What makes this plant both stunning and spectacular is that it was grown from 32,000 year old seeds!
Nat Geo tells us:
A Russian team discovered a seed cache of Silene stenophylla, a flowering plant native to Siberia, that had been buried by an Ice Age squirrel near the banks of the Kolyma River. Radiocarbon dating confirmed that the seeds were 32,000 years old.
The mature and immature seeds, which had been entirely encased in ice, were unearthed from 124 feet (38 meters) below the permafrost, surrounded by layers that included mammoth, bison, and woolly rhinoceros bones.
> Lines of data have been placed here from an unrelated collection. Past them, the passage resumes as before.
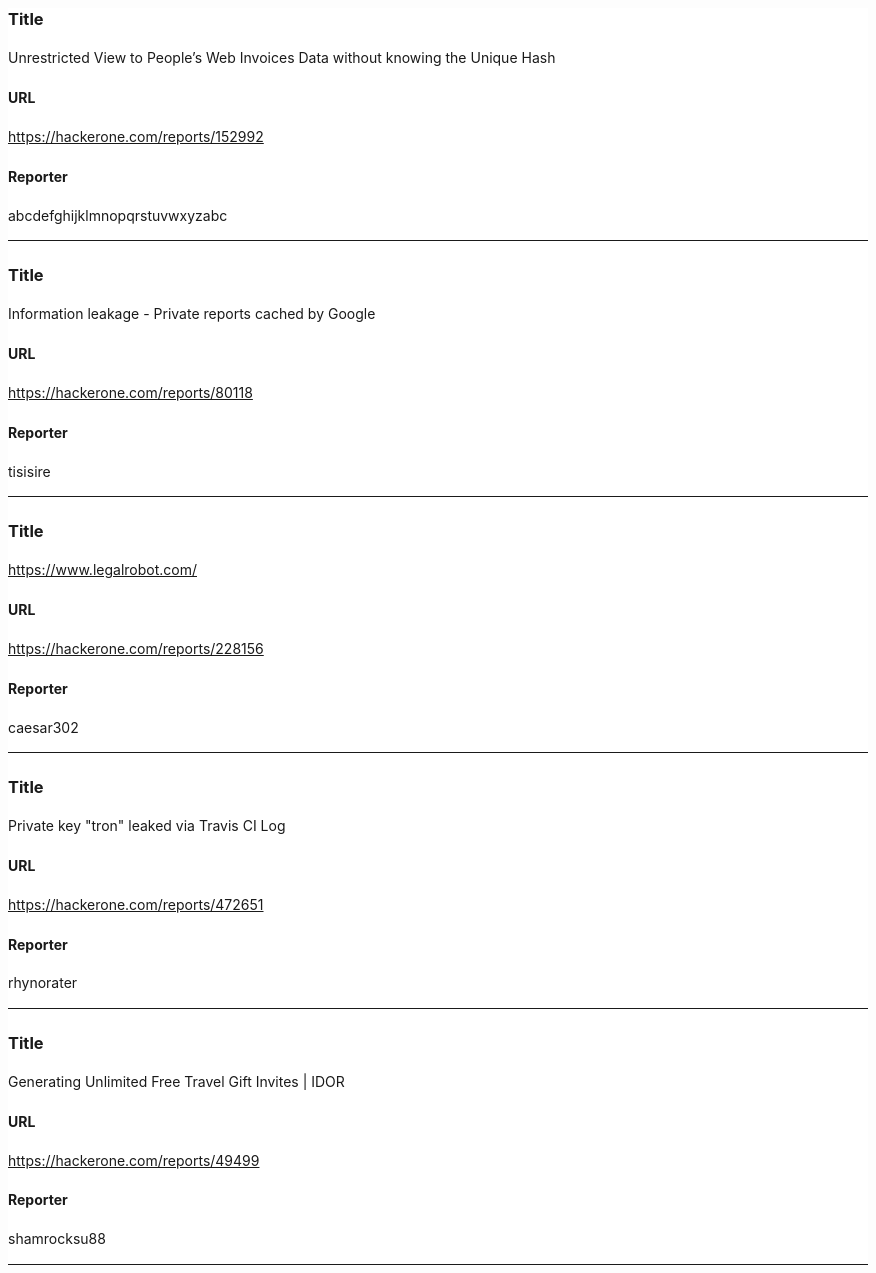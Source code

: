 

### Title
Unrestricted View to People’s Web Invoices Data without knowing the Unique Hash
#### URL 
https://hackerone.com/reports/152992
#### Reporter 
abcdefghijklmnopqrstuvwxyzabc

---


### Title
Information leakage - Private reports cached by Google 
#### URL 
https://hackerone.com/reports/80118
#### Reporter 
tisisire

---


### Title
https://www.legalrobot.com/
#### URL 
https://hackerone.com/reports/228156
#### Reporter 
caesar302

---


### Title
Private key "tron" leaked via Travis CI Log
#### URL 
https://hackerone.com/reports/472651
#### Reporter 
rhynorater

---


### Title
Generating Unlimited Free Travel Gift Invites | IDOR
#### URL 
https://hackerone.com/reports/49499
#### Reporter 
shamrocksu88

---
The mature seeds had been damaged—perhaps by the squirrel itself, to prevent them from germinating in the burrow. But some of the immature seeds retained viable plant material.
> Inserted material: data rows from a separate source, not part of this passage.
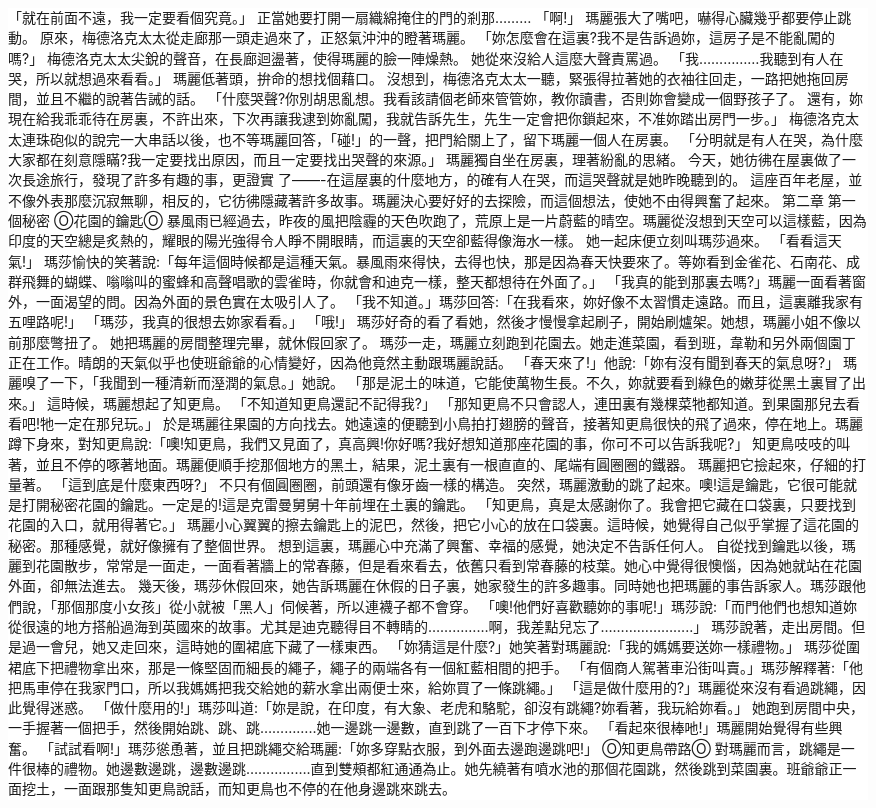 「就在前面不遠，我一定要看個究竟。」
正當她要打開一扇織綿掩住的門的剎那………
「啊!」
瑪麗張大了嘴吧，嚇得心臟幾乎都要停止跳動。
原來，梅德洛克太太從走廊那一頭走過來了，正怒氣沖沖的瞪著瑪麗。
「妳怎麼會在這裏?我不是告訴過妳，這房子是不能亂闖的嗎?」
梅德洛克太太尖銳的聲音，在長廊迴盪著，使得瑪麗的臉一陣燥熱。
她從來沒給人這麼大聲責罵過。
「我……………我聽到有人在哭，所以就想過來看看。」
瑪麗低著頭，拚命的想找個藉口。
沒想到，梅德洛克太太一聽，緊張得拉著她的衣袖往回走，一路把她拖回房間，並且不繼的說著告誡的話。
「什麼哭聲?你別胡思亂想。我看該請個老師來管管妳，教你讀書，否則妳會變成一個野孩子了。
還有，妳現在給我乖乖待在房裏，不許出來，下次再讓我逮到妳亂闖，我就告訴先生，先生一定會把你鎖起來，不准妳踏出房門一步。」
梅德洛克太太連珠砲似的說完一大串話以後，也不等瑪麗回答，「碰!」的一聲，把門給關上了，留下瑪麗一個人在房裏。
「分明就是有人在哭，為什麼大家都在刻意隱瞞?我一定要找出原因，而且一定要找出哭聲的來源。」
瑪麗獨自坐在房裏，理著紛亂的思緒。
今天，她彷彿在屋裏做了一次長途旅行，發現了許多有趣的事，更證實
了——-在這屋裏的什麼地方，的確有人在哭，而這哭聲就是她昨晚聽到的。
這座百年老屋，並不像外表那麼沉寂無聊，相反的，它彷彿隱藏著許多故事。瑪麗決心要好好的去探險，而這個想法，使她不由得興奮了起來。
第二章 第一個秘密
Ⓞ花園的鑰匙Ⓞ
暴風雨已經過去，昨夜的風把陰霾的天色吹跑了，荒原上是一片蔚藍的晴空。瑪麗從沒想到天空可以這樣藍，因為印度的天空總是炙熱的，耀眼的陽光強得令人睜不開眼睛，而這裏的天空卻藍得像海水一樣。
她一起床便立刻叫瑪莎過來。
「看看這天氣!」
瑪莎愉快的笑著說:「每年這個時候都是這種天氣。暴風雨來得快，去得也快，那是因為春天快要來了。等妳看到金雀花、石南花、成群飛舞的蝴蝶、嗡嗡叫的蜜蜂和高聲唱歌的雲雀時，你就會和迪克一樣，整天都想待在外面了。」
「我真的能到那裏去嗎?」瑪麗一面看著窗外，一面渴望的問。因為外面的景色實在太吸引人了。
「我不知道。」瑪莎回答:「在我看來，妳好像不太習慣走遠路。而且，這裏離我家有五哩路呢!」
「瑪莎，我真的很想去妳家看看。」
「哦!」
瑪莎好奇的看了看她，然後才慢慢拿起刷子，開始刷爐架。她想，瑪麗小姐不像以前那麼彆扭了。
她把瑪麗的房間整理完畢，就休假回家了。
瑪莎一走，瑪麗立刻跑到花園去。她走進菜園，看到班，韋勒和另外兩個園丁正在工作。晴朗的天氣似乎也使班爺爺的心情變好，因為他竟然主動跟瑪麗說話。
「春天來了!」他說:「妳有沒有聞到春天的氣息呀?」
瑪麗嗅了一下，「我聞到一種清新而溼潤的氣息。」她說。
「那是泥土的味道，它能使萬物生長。不久，妳就要看到綠色的嫩芽從黑土裏冒了出來。」
這時候，瑪麗想起了知更鳥。
「不知道知更鳥還記不記得我?」
「那知更鳥不只會認人，連田裏有幾棵菜牠都知道。到果園那兒去看看吧!牠一定在那兒玩。」
於是瑪麗往果園的方向找去。她遠遠的便聽到小鳥拍打翅膀的聲音，接著知更鳥很快的飛了過來，停在地上。瑪麗蹲下身來，對知更鳥說:「噢!知更鳥，我們又見面了，真高興!你好嗎?我好想知道那座花園的事，你可不可以告訴我呢?」
知更鳥吱吱的叫著，並且不停的啄著地面。瑪麗便順手挖那個地方的黑土，結果，泥土裏有一根直直的、尾端有圓圈圈的鐵器。
瑪麗把它撿起來，仔細的打量著。
「這到底是什麼東西呀?」
不只有個圓圈圈，前頭還有像牙齒一樣的構造。
突然，瑪麗激動的跳了起來。噢!這是鑰匙，它很可能就是打開秘密花園的鑰匙。一定是的!這是克雷曼舅舅十年前埋在土裏的鑰匙。
「知更鳥，真是太感謝你了。我會把它藏在口袋裏，只要找到花園的入口，就用得著它。」
瑪麗小心翼翼的擦去鑰匙上的泥巴，然後，把它小心的放在口袋裏。這時候，她覺得自己似乎掌握了這花園的秘密。那種感覺，就好像擁有了整個世界。
想到這裏，瑪麗心中充滿了興奮、幸福的感覺，她決定不告訴任何人。
自從找到鑰匙以後，瑪麗到花園散步，常常是一面走，一面看著牆上的常春藤，但是看來看去，依舊只看到常春藤的枝葉。她心中覺得很懊惱，因為她就站在花園外面，卻無法進去。
幾天後，瑪莎休假回來，她告訴瑪麗在休假的日子裏，她家發生的許多趣事。同時她也把瑪麗的事告訴家人。瑪莎跟他們說，「那個那度小女孩」從小就被「黑人」伺候著，所以連襪子都不會穿。
「噢!他們好喜歡聽妳的事呢!」瑪莎說:「而門他們也想知道妳從很遠的地方搭船過海到英國來的故事。尤其是迪克聽得目不轉睛的……………啊，我差點兒忘了…………………..」
瑪莎說著，走出房間。但是過一會兒，她又走回來，這時她的圍裙底下藏了一樣東西。
「妳猜這是什麼?」她笑著對瑪麗說:「我的媽媽要送妳一樣禮物。」
瑪莎從圍裙底下把禮物拿出來，那是一條堅固而細長的繩子，繩子的兩端各有一個紅藍相間的把手。
「有個商人駕著車沿街叫賣。」瑪莎解釋著:「他把馬車停在我家門口，所以我媽媽把我交給她的薪水拿出兩便士來，給妳買了一條跳繩。」
「這是做什麼用的?」瑪麗從來沒有看過跳繩，因此覺得迷惑。
「做什麼用的!」瑪莎叫道:「妳是說，在印度，有大象、老虎和駱駝，卻沒有跳繩?妳看著，我玩給妳看。」
她跑到房間中央，一手握著一個把手，然後開始跳、跳、跳…………..她一邊跳一邊數，直到跳了一百下才停下來。
「看起來很棒吔!」瑪麗開始覺得有些興奮。
「試試看啊!」瑪莎慫恿著，並且把跳繩交給瑪麗:「妳多穿點衣服，到外面去邊跑邊跳吧!」
Ⓞ知更鳥帶路Ⓞ
對瑪麗而言，跳繩是一件很棒的禮物。她邊數邊跳，邊數邊跳…………….直到雙頰都紅通通為止。她先繞著有噴水池的那個花園跳，然後跳到菜園裏。班爺爺正一面挖土，一面跟那隻知更鳥說話，而知更鳥也不停的在他身邊跳來跳去。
The team extracted that tissue from the frozen seeds, placed it in vials, and successfully germinated the plants, according to a new study. The plants—identical to each other but with different flower shapes from modern S. stenophylla—grew, flowered, and, after a year, created seeds of their own.
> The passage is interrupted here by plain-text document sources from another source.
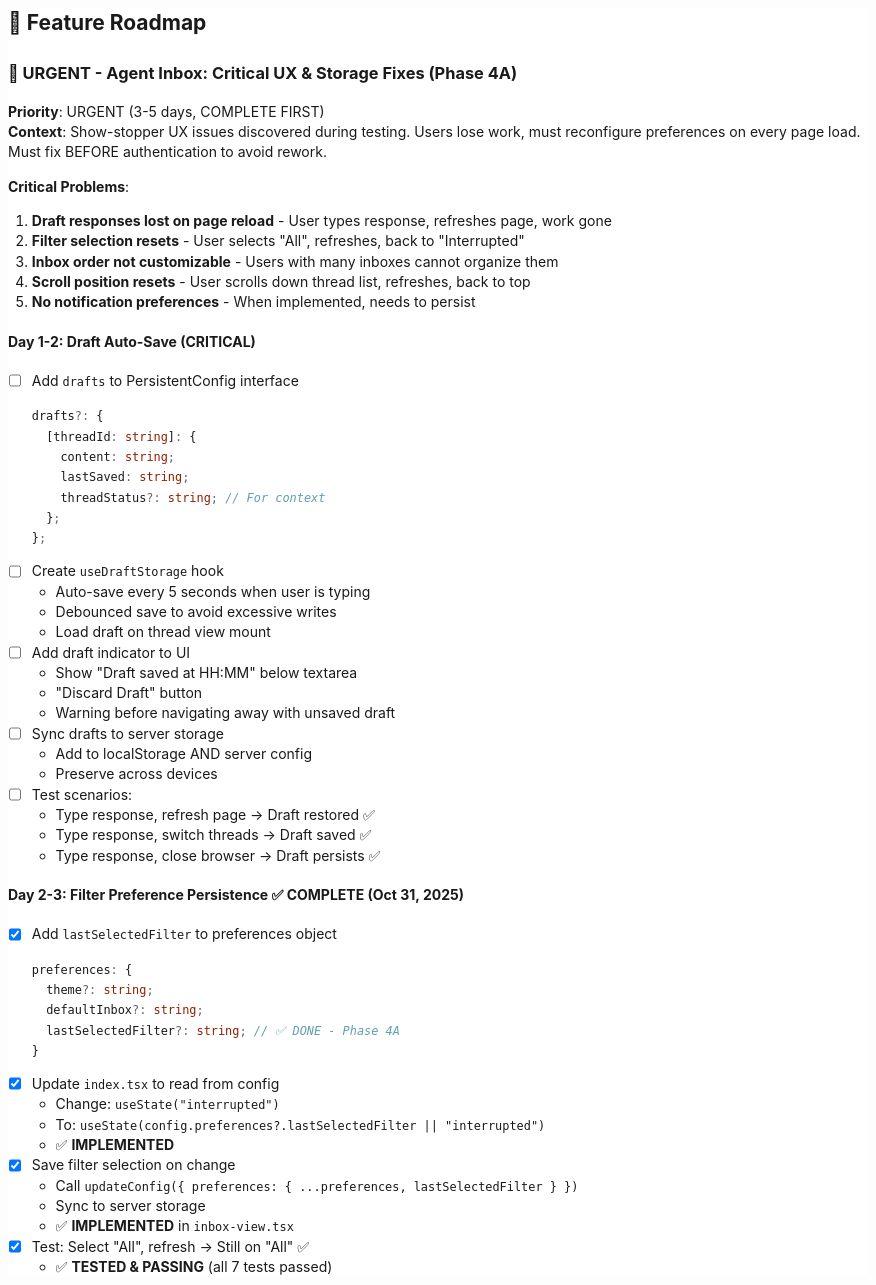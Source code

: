 
## 🚀 Feature Roadmap

### 🔴 URGENT - Agent Inbox: Critical UX & Storage Fixes (Phase 4A)

**Priority**: URGENT (3-5 days, COMPLETE FIRST)  
**Context**: Show-stopper UX issues discovered during testing. Users lose work, must reconfigure preferences on every page load. Must fix BEFORE authentication to avoid rework.

**Critical Problems**:
1. **Draft responses lost on page reload** - User types response, refreshes page, work gone
2. **Filter selection resets** - User selects "All", refreshes, back to "Interrupted"
3. **Inbox order not customizable** - Users with many inboxes cannot organize them
4. **Scroll position resets** - User scrolls down thread list, refreshes, back to top
5. **No notification preferences** - When implemented, needs to persist

#### Day 1-2: Draft Auto-Save (CRITICAL)
- [ ] Add `drafts` to PersistentConfig interface
  ```typescript
  drafts?: {
    [threadId: string]: {
      content: string;
      lastSaved: string;
      threadStatus?: string; // For context
    };
  };
  ```
- [ ] Create `useDraftStorage` hook
  - Auto-save every 5 seconds when user is typing
  - Debounced save to avoid excessive writes
  - Load draft on thread view mount
- [ ] Add draft indicator to UI
  - Show "Draft saved at HH:MM" below textarea
  - "Discard Draft" button
  - Warning before navigating away with unsaved draft
- [ ] Sync drafts to server storage
  - Add to localStorage AND server config
  - Preserve across devices
- [ ] Test scenarios:
  - Type response, refresh page → Draft restored ✅
  - Type response, switch threads → Draft saved ✅
  - Type response, close browser → Draft persists ✅

#### Day 2-3: Filter Preference Persistence ✅ **COMPLETE** (Oct 31, 2025)
- [x] Add `lastSelectedFilter` to preferences object
  ```typescript
  preferences: {
    theme?: string;
    defaultInbox?: string;
    lastSelectedFilter?: string; // ✅ DONE - Phase 4A
  }
  ```
- [x] Update `index.tsx` to read from config
  - Change: `useState("interrupted")` 
  - To: `useState(config.preferences?.lastSelectedFilter || "interrupted")`
  - ✅ **IMPLEMENTED**
- [x] Save filter selection on change
  - Call `updateConfig({ preferences: { ...preferences, lastSelectedFilter } })`
  - Sync to server storage
  - ✅ **IMPLEMENTED** in `inbox-view.tsx`
- [x] Test: Select "All", refresh → Still on "All" ✅
  - ✅ **TESTED & PASSING** (all 7 tests passed)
I am in awe of the remarkable powers of survival at work here. Plus the added bonus of another proof of evolution--that the flower shapes have morphed in only 30 millenia.
Again the link to Ultrarunning is that while many of us just like the running part, the main draw for many more is the sheer amount of time we spend on our feet in the backcountry. In our own way we are both botanist and zooloogist, observing and learning every time we hit a trail. We are so much better connected to Nature than virtually any of our peers. And for that I am grateful.